(Data excerpts)
===============

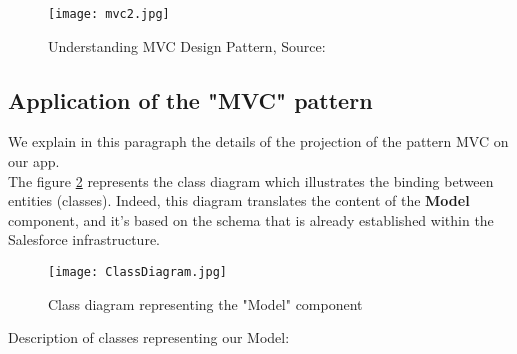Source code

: \begin{figure}[H]%
    \center   
    \texttt{[image: mvc2.jpg]}
    \caption{Understanding MVC Design Pattern, Source: \cite{7}}
    \label{mvc}
\end{figure}
\subsection{Application of the "MVC" pattern}
We explain in this paragraph the details of the projection of the pattern
MVC on our app.\\
The figure \ref{classdiagram} represents the class diagram which illustrates the binding
between entities (classes). Indeed, this diagram translates the content of the \textbf{Model} component, and it's based on the schema that is already established within the Salesforce infrastructure.
\begin{figure}[H]%
    \center   
    \texttt{[image: ClassDiagram.jpg]}
    \caption{Class diagram representing the "Model" component}
    \label{classdiagram}
\end{figure}
\newpage
Description of classes representing our Model:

===============

### Task to complete
Could you print the lines of the records above from the one containing "between entities (classes)." through the last, exactly and with no additions?

### Written solution
between entities (classes). Indeed, this diagram translates the content of the \textbf{Model} component, and it's based on the schema that is already established within the Salesforce infrastructure.
\begin{figure}[H]%
    \center   
    \texttt{[image: ClassDiagram.jpg]}
    \caption{Class diagram representing the "Model" component}
    \label{classdiagram}
\end{figure}
\newpage
Description of classes representing our Model:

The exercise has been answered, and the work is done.